── Exercise materials ──

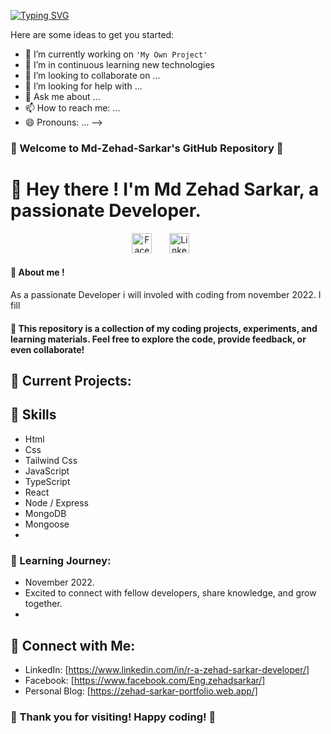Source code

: <!--### Hi there 👋 -->

<!--
**Md-Zehad-Sarkar/Md-Zehad-Sarkar** is a ✨ _special_ ✨ repository because its `README.md` (this file) appears on your GitHub profile.
<!-- typo name dynamically -->
<a href="https://git.io/typing-svg"><img src="https://readme-typing-svg.demolab.com?font=Fira+Code&pause=1000&random=false&width=435&lines=HI++Everyone!+I'am+Zehad+Sarkar;A+Web+Developer" alt="Typing SVG" /></a>

Here are some ideas to get you started:

- 🔭 I’m currently working on `'My Own Project'`
- 🌱 I’m in continuous learning new technologies
- 👯 I’m looking to collaborate on ...
- 🤔 I’m looking for help with ...
- 💬 Ask me about ...
- 📫 How to reach me: ...
- 😄 Pronouns: ...
-->

### 🚀 Welcome to Md-Zehad-Sarkar's GitHub Repository 🚀


# 👋  Hey there ! I'm Md Zehad Sarkar, a passionate Developer.


<!-- Social icons section -->
<p align="center">
  <a href="https://www.facebook.com/Eng.zehadsarkar"><img width="32px" alt="Facebook" title="Facebook" src="https://img.freepik.com/free-psd/3d-rendering-social-media-icon_23-2151413513.jpg?size=626&ext=jpg"/></a>
  &#8287;&#8287;&#8287;&#8287;&#8287;
  <a href="https://www.linkedin.com/in/r-a-zehad-sarkar-developer/"><img width="32px" alt="LinkedIn" title="LinkedIn" src="https://i.imgur.com/yRpa1dQ.png"/></a>
  &#8287;&#8287;&#8287;&#8287;&#8287;
 

#### 📂  About me !
As a passionate Developer i will involed with coding from november 2022. I fill 


#### 🔧 This repository is a collection of my coding projects, experiments, and learning materials. Feel free to explore the code, provide feedback, or even collaborate!


## 🚀 Current Projects:
<!--
   - [Project 1]: Description of Project 1
   - [Project 2]: Description of Project 2
   - ... -->
   

   ## 🚩 Skills
   - Html
   - Css
   - Tailwind Css
   - JavaScript
   - TypeScript
   - React
   - Node / Express
   - MongoDB
   - Mongoose
   - 


### 🌱 Learning Journey:
   - November 2022.
   - Excited to connect with fellow developers, share knowledge, and grow together.
   - 

## 🤝 Connect with Me:
   - LinkedIn: [https://www.linkedin.com/in/r-a-zehad-sarkar-developer/]
   - Facebook: [https://www.facebook.com/Eng.zehadsarkar/]
   - Personal Blog: [https://zehad-sarkar-portfolio.web.app/]

### 🙏 Thank you for visiting! Happy coding! 🚀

───

(Exercise objective) Return only the number of lines in the entries above that contain the word "there".

(Response) 2